__THE TASK__: Which lines of the data include the string "unread"? List them all.

__TASK MATERIAL__:

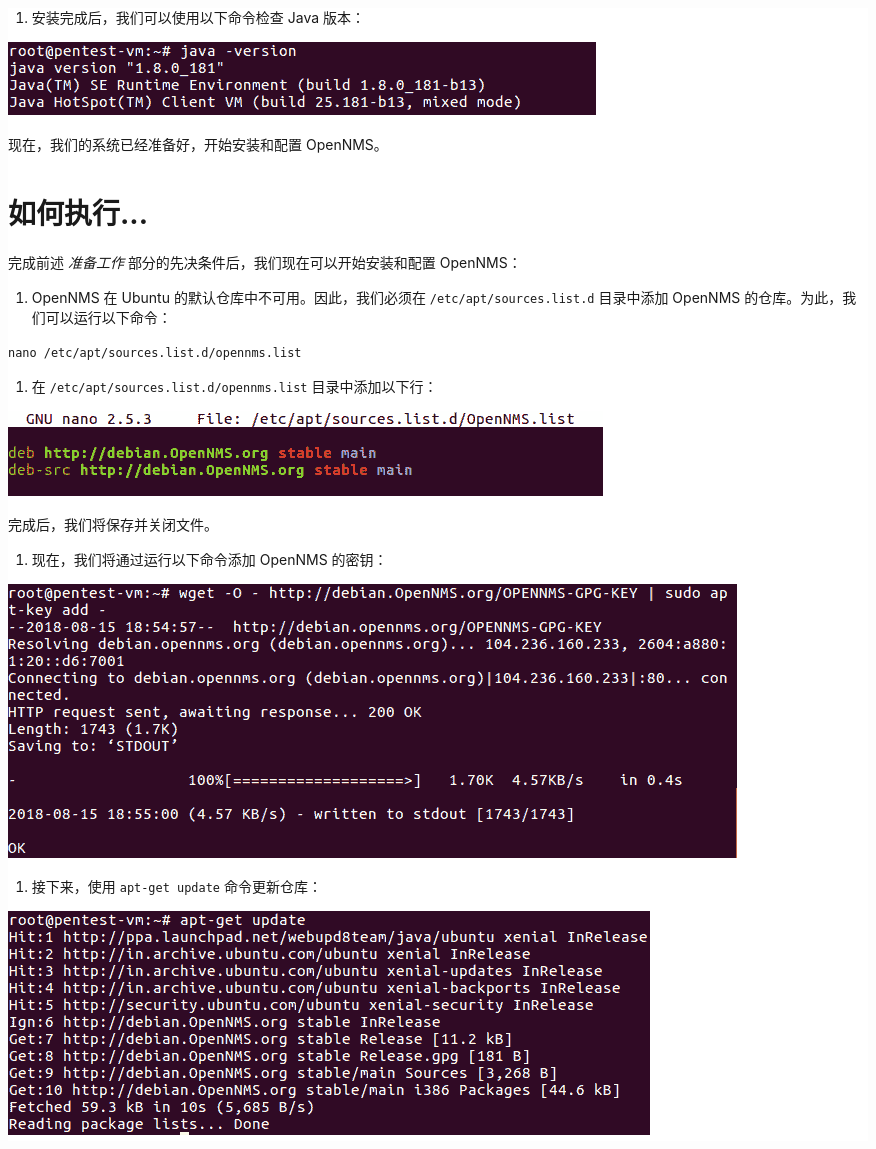 1.  安装完成后，我们可以使用以下命令检查 Java 版本：

![](img/c6d639e6-eaf0-4194-9769-025a36017727.png)

现在，我们的系统已经准备好，开始安装和配置 OpenNMS。

# 如何执行...

完成前述 *准备工作* 部分的先决条件后，我们现在可以开始安装和配置 OpenNMS：

1.  OpenNMS 在 Ubuntu 的默认仓库中不可用。因此，我们必须在 `/etc/apt/sources.list.d` 目录中添加 OpenNMS 的仓库。为此，我们可以运行以下命令：

```
nano /etc/apt/sources.list.d/opennms.list
```

1.  在 `/etc/apt/sources.list.d/opennms.list` 目录中添加以下行：

![](img/5bbb777d-2e7a-4037-86ce-e6d55040b9f4.png)

完成后，我们将保存并关闭文件。

1.  现在，我们将通过运行以下命令添加 OpenNMS 的密钥：

![](img/94f1cf59-f49a-4da5-8fd9-c05781b53446.png)

1.  接下来，使用 `apt-get update` 命令更新仓库：

![](img/523dad7c-b31a-4cf1-9ab8-a08878975244.png)
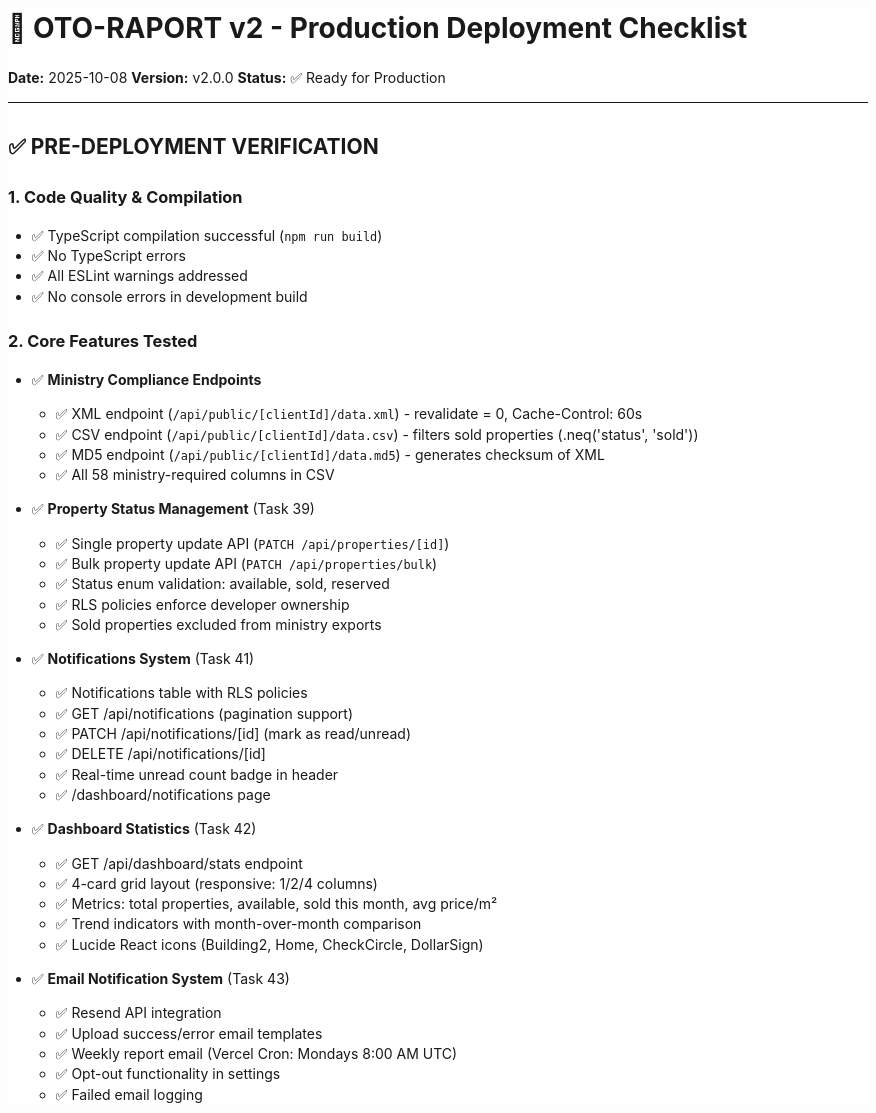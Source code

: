 # 🚀 OTO-RAPORT v2 - Production Deployment Checklist

**Date:** 2025-10-08
**Version:** v2.0.0
**Status:** ✅ Ready for Production

---

## ✅ PRE-DEPLOYMENT VERIFICATION

### 1. Code Quality & Compilation
- ✅ TypeScript compilation successful (`npm run build`)
- ✅ No TypeScript errors
- ✅ All ESLint warnings addressed
- ✅ No console errors in development build

### 2. Core Features Tested
- ✅ **Ministry Compliance Endpoints**
  - ✅ XML endpoint (`/api/public/[clientId]/data.xml`) - revalidate = 0, Cache-Control: 60s
  - ✅ CSV endpoint (`/api/public/[clientId]/data.csv`) - filters sold properties (.neq('status', 'sold'))
  - ✅ MD5 endpoint (`/api/public/[clientId]/data.md5`) - generates checksum of XML
  - ✅ All 58 ministry-required columns in CSV

- ✅ **Property Status Management** (Task 39)
  - ✅ Single property update API (`PATCH /api/properties/[id]`)
  - ✅ Bulk property update API (`PATCH /api/properties/bulk`)
  - ✅ Status enum validation: available, sold, reserved
  - ✅ RLS policies enforce developer ownership
  - ✅ Sold properties excluded from ministry exports

- ✅ **Notifications System** (Task 41)
  - ✅ Notifications table with RLS policies
  - ✅ GET /api/notifications (pagination support)
  - ✅ PATCH /api/notifications/[id] (mark as read/unread)
  - ✅ DELETE /api/notifications/[id]
  - ✅ Real-time unread count badge in header
  - ✅ /dashboard/notifications page

- ✅ **Dashboard Statistics** (Task 42)
  - ✅ GET /api/dashboard/stats endpoint
  - ✅ 4-card grid layout (responsive: 1/2/4 columns)
  - ✅ Metrics: total properties, available, sold this month, avg price/m²
  - ✅ Trend indicators with month-over-month comparison
  - ✅ Lucide React icons (Building2, Home, CheckCircle, DollarSign)

- ✅ **Email Notification System** (Task 43)
  - ✅ Resend API integration
  - ✅ Upload success/error email templates
  - ✅ Weekly report email (Vercel Cron: Mondays 8:00 AM UTC)
  - ✅ Opt-out functionality in settings
  - ✅ Failed email logging
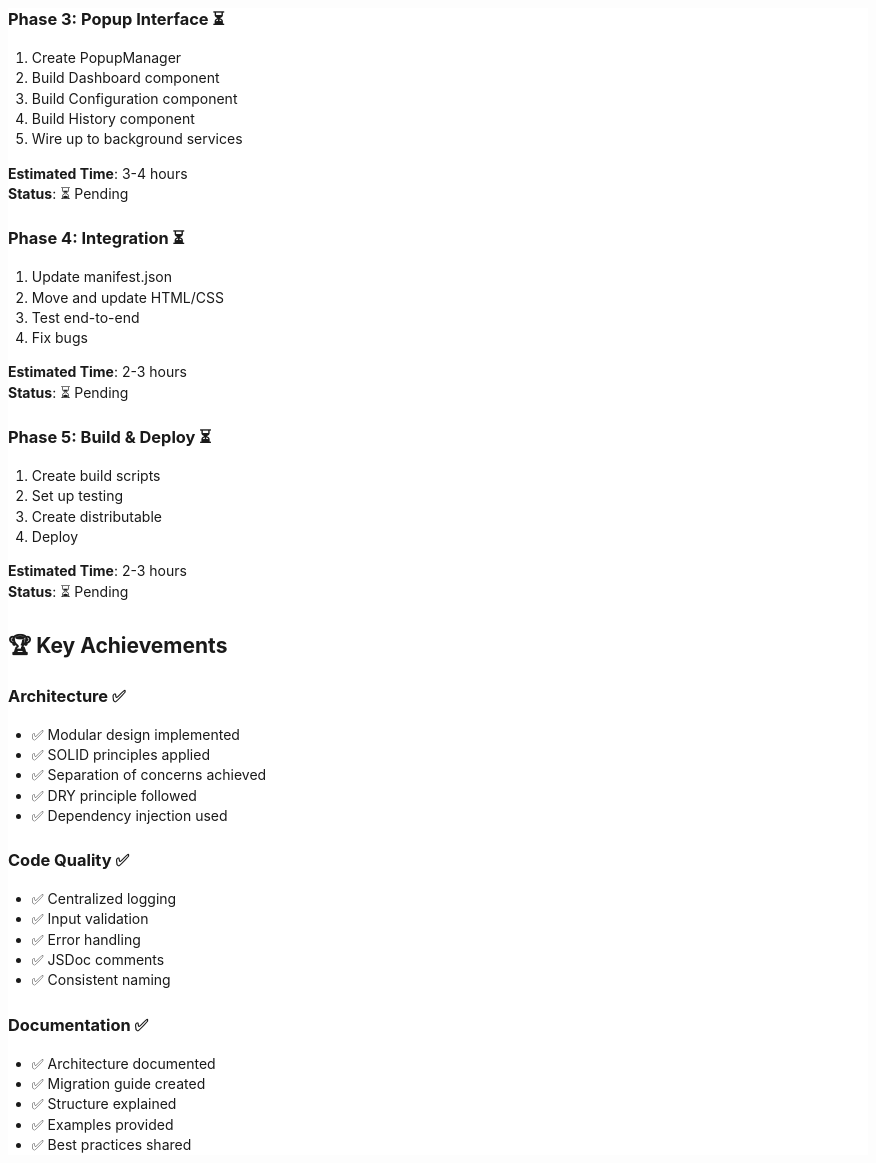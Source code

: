 ### Phase 3: Popup Interface ⏳
1. Create PopupManager
2. Build Dashboard component
3. Build Configuration component
4. Build History component
5. Wire up to background services

**Estimated Time**: 3-4 hours  
**Status**: ⏳ Pending

### Phase 4: Integration ⏳
1. Update manifest.json
2. Move and update HTML/CSS
3. Test end-to-end
4. Fix bugs

**Estimated Time**: 2-3 hours  
**Status**: ⏳ Pending

### Phase 5: Build & Deploy ⏳
1. Create build scripts
2. Set up testing
3. Create distributable
4. Deploy

**Estimated Time**: 2-3 hours  
**Status**: ⏳ Pending

## 🏆 Key Achievements

### Architecture ✅
- ✅ Modular design implemented
- ✅ SOLID principles applied
- ✅ Separation of concerns achieved
- ✅ DRY principle followed
- ✅ Dependency injection used

### Code Quality ✅
- ✅ Centralized logging
- ✅ Input validation
- ✅ Error handling
- ✅ JSDoc comments
- ✅ Consistent naming

### Documentation ✅
- ✅ Architecture documented
- ✅ Migration guide created
- ✅ Structure explained
- ✅ Examples provided
- ✅ Best practices shared
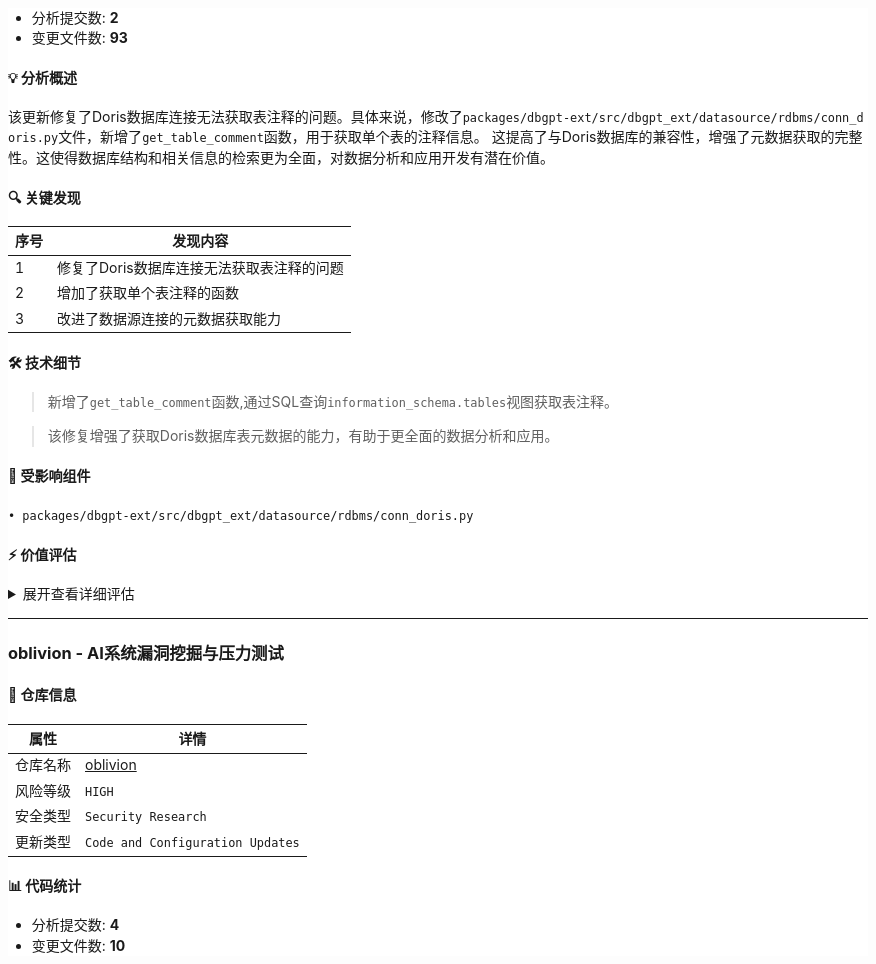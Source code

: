 - 分析提交数: **2**
- 变更文件数: **93**

#### 💡 分析概述

该更新修复了Doris数据库连接无法获取表注释的问题。具体来说，修改了`packages/dbgpt-ext/src/dbgpt_ext/datasource/rdbms/conn_doris.py`文件，新增了`get_table_comment`函数，用于获取单个表的注释信息。  这提高了与Doris数据库的兼容性，增强了元数据获取的完整性。这使得数据库结构和相关信息的检索更为全面，对数据分析和应用开发有潜在价值。

#### 🔍 关键发现

| 序号 | 发现内容 |
|------|----------|
| 1 | 修复了Doris数据库连接无法获取表注释的问题 |
| 2 | 增加了获取单个表注释的函数 |
| 3 | 改进了数据源连接的元数据获取能力 |

#### 🛠️ 技术细节

> 新增了`get_table_comment`函数,通过SQL查询`information_schema.tables`视图获取表注释。

> 该修复增强了获取Doris数据库表元数据的能力，有助于更全面的数据分析和应用。


#### 🎯 受影响组件

```
• packages/dbgpt-ext/src/dbgpt_ext/datasource/rdbms/conn_doris.py
```

#### ⚡ 价值评估

<details><summary>展开查看详细评估</summary></details>

---

### oblivion - AI系统漏洞挖掘与压力测试

#### 📌 仓库信息

| 属性 | 详情 |
|------|------|
| 仓库名称 | [oblivion](https://github.com/vilovnok/oblivion) |
| 风险等级 | `HIGH` |
| 安全类型 | `Security Research` |
| 更新类型 | `Code and Configuration Updates` |

#### 📊 代码统计

- 分析提交数: **4**
- 变更文件数: **10**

__RESPONSE TO THIS EXERCISE__:
  - ✅ PATCH /api/notifications/[id] (mark as read/unread)
  - ✅ Real-time unread count badge in header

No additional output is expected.